= Extracted material =

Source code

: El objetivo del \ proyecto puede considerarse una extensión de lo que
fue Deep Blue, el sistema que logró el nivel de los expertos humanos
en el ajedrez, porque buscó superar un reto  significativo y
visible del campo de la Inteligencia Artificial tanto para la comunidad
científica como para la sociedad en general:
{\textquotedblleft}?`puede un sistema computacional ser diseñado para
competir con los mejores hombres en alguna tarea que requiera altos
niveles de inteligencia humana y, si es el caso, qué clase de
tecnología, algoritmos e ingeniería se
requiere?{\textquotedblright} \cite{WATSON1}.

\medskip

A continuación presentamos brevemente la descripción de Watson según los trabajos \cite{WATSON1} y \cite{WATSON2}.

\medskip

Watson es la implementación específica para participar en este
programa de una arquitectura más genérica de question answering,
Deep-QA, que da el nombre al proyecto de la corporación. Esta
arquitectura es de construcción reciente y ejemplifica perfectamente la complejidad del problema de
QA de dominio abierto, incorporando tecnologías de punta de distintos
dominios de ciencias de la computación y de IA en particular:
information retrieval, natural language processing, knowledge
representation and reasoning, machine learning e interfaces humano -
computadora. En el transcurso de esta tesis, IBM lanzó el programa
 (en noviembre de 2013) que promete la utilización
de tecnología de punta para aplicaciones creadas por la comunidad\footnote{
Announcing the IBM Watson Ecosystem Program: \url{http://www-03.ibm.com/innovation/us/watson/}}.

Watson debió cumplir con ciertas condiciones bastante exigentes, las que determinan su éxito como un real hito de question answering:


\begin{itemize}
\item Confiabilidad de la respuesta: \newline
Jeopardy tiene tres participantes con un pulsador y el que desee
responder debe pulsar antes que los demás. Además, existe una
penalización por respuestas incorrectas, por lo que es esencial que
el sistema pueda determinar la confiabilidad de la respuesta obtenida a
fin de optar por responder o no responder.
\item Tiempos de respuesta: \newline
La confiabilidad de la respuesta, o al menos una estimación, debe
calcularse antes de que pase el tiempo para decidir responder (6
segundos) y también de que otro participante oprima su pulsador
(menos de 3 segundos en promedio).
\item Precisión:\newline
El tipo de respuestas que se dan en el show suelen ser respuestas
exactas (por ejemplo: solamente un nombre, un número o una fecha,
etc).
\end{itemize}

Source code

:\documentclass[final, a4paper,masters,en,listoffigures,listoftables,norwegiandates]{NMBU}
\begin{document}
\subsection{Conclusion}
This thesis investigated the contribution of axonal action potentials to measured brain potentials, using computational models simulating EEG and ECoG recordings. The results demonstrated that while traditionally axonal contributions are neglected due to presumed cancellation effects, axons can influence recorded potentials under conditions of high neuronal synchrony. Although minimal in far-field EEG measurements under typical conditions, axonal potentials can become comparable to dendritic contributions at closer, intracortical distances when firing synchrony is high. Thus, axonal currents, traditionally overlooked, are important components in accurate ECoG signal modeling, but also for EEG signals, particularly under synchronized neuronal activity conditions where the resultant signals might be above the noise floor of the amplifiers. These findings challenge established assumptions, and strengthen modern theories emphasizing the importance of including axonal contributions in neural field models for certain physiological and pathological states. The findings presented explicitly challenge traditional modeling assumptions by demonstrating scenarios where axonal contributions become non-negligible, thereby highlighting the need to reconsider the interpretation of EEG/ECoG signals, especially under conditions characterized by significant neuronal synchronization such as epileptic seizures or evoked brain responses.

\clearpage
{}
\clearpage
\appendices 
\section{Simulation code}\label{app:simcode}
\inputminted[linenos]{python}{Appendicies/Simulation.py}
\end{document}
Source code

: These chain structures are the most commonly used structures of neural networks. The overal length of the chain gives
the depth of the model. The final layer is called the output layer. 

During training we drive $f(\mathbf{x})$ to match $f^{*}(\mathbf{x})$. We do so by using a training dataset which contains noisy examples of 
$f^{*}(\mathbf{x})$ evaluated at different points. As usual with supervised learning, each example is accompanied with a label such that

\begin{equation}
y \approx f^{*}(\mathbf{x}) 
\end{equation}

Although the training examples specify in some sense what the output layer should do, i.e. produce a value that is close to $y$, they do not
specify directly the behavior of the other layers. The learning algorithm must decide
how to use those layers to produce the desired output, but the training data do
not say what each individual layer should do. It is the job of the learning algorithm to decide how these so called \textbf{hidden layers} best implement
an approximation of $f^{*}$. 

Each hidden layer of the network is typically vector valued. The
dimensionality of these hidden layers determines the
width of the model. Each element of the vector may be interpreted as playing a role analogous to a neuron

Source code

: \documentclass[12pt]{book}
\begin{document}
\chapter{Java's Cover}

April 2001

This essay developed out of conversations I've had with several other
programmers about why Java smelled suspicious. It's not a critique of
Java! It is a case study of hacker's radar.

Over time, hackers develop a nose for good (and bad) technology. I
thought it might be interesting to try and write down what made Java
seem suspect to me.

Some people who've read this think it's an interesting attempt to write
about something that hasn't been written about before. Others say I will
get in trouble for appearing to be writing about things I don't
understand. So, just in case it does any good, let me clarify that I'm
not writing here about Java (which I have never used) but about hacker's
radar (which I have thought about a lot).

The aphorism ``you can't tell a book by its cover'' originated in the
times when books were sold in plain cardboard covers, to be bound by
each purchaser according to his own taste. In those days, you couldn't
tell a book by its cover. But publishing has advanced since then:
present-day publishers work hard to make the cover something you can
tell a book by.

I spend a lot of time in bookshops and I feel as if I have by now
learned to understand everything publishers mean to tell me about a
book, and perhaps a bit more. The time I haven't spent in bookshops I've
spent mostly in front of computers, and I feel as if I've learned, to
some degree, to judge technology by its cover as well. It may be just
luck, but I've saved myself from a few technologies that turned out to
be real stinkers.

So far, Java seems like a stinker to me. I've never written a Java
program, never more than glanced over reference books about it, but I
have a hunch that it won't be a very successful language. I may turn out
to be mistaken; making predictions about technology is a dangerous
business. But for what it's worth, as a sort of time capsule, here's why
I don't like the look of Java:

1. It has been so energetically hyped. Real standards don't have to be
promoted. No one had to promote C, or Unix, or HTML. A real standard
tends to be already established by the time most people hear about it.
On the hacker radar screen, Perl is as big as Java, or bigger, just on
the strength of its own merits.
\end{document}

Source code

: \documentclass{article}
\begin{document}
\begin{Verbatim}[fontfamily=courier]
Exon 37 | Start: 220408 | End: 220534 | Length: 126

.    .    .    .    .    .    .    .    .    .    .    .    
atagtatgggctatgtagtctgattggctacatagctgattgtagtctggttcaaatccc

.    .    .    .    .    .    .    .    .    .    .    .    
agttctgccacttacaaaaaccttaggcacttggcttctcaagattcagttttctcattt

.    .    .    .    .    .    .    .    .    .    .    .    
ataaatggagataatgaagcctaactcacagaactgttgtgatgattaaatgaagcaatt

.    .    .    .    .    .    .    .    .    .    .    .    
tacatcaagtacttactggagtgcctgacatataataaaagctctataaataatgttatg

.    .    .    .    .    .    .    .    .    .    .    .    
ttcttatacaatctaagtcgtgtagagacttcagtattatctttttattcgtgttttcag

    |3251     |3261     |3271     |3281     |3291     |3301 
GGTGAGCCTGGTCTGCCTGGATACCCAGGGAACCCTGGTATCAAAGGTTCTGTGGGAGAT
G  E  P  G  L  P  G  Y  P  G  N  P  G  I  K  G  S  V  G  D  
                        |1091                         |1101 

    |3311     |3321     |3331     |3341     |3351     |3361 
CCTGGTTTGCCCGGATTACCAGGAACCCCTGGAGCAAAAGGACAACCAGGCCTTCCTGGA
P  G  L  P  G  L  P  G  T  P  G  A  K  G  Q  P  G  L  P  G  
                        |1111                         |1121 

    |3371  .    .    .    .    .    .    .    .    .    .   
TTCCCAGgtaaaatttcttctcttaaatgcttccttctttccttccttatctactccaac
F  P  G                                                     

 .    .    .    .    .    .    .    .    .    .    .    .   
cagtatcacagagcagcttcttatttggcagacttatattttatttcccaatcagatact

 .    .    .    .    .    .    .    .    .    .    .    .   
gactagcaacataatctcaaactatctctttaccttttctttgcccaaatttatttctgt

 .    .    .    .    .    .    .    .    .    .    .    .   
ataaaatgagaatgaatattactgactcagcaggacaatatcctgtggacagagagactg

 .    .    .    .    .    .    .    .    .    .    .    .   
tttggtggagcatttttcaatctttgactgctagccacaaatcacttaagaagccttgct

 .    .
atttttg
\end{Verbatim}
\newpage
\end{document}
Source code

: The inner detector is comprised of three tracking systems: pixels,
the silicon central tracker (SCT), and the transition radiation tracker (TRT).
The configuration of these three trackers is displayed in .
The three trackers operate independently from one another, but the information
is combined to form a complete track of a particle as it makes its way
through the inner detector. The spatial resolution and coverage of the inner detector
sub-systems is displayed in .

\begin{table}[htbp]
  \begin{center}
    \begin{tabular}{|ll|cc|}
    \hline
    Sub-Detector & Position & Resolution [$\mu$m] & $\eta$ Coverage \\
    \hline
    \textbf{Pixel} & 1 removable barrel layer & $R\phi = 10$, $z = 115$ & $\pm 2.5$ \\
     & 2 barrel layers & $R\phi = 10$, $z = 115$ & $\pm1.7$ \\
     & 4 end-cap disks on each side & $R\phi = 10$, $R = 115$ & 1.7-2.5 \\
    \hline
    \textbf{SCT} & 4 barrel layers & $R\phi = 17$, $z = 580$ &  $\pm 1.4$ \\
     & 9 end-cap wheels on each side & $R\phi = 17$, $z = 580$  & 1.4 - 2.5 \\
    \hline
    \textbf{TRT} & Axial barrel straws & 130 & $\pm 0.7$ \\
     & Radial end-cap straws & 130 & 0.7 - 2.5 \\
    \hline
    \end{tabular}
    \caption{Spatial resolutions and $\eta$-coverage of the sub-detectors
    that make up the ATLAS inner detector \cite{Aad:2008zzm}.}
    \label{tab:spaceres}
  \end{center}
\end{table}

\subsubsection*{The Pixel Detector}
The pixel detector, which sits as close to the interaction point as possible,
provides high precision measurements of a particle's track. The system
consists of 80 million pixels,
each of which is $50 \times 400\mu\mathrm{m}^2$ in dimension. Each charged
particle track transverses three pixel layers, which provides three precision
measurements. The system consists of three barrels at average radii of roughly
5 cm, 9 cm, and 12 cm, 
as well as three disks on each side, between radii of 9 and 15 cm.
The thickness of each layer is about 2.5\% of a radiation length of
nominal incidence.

= Work required =
Exact copies of the lines from the start of the data up to the line holding "arquitectura es de", both included, are all that is needed.

= Result for this exercise =
Source code

: El objetivo del \ proyecto puede considerarse una extensión de lo que
fue Deep Blue, el sistema que logró el nivel de los expertos humanos
en el ajedrez, porque buscó superar un reto  significativo y
visible del campo de la Inteligencia Artificial tanto para la comunidad
científica como para la sociedad en general:
{\textquotedblleft}?`puede un sistema computacional ser diseñado para
competir con los mejores hombres en alguna tarea que requiera altos
niveles de inteligencia humana y, si es el caso, qué clase de
tecnología, algoritmos e ingeniería se
requiere?{\textquotedblright} \cite{WATSON1}.

\medskip

A continuación presentamos brevemente la descripción de Watson según los trabajos \cite{WATSON1} y \cite{WATSON2}.

\medskip

Watson es la implementación específica para participar en este
programa de una arquitectura más genérica de question answering,
Deep-QA, que da el nombre al proyecto de la corporación. Esta
arquitectura es de construcción reciente y ejemplifica perfectamente la complejidad del problema de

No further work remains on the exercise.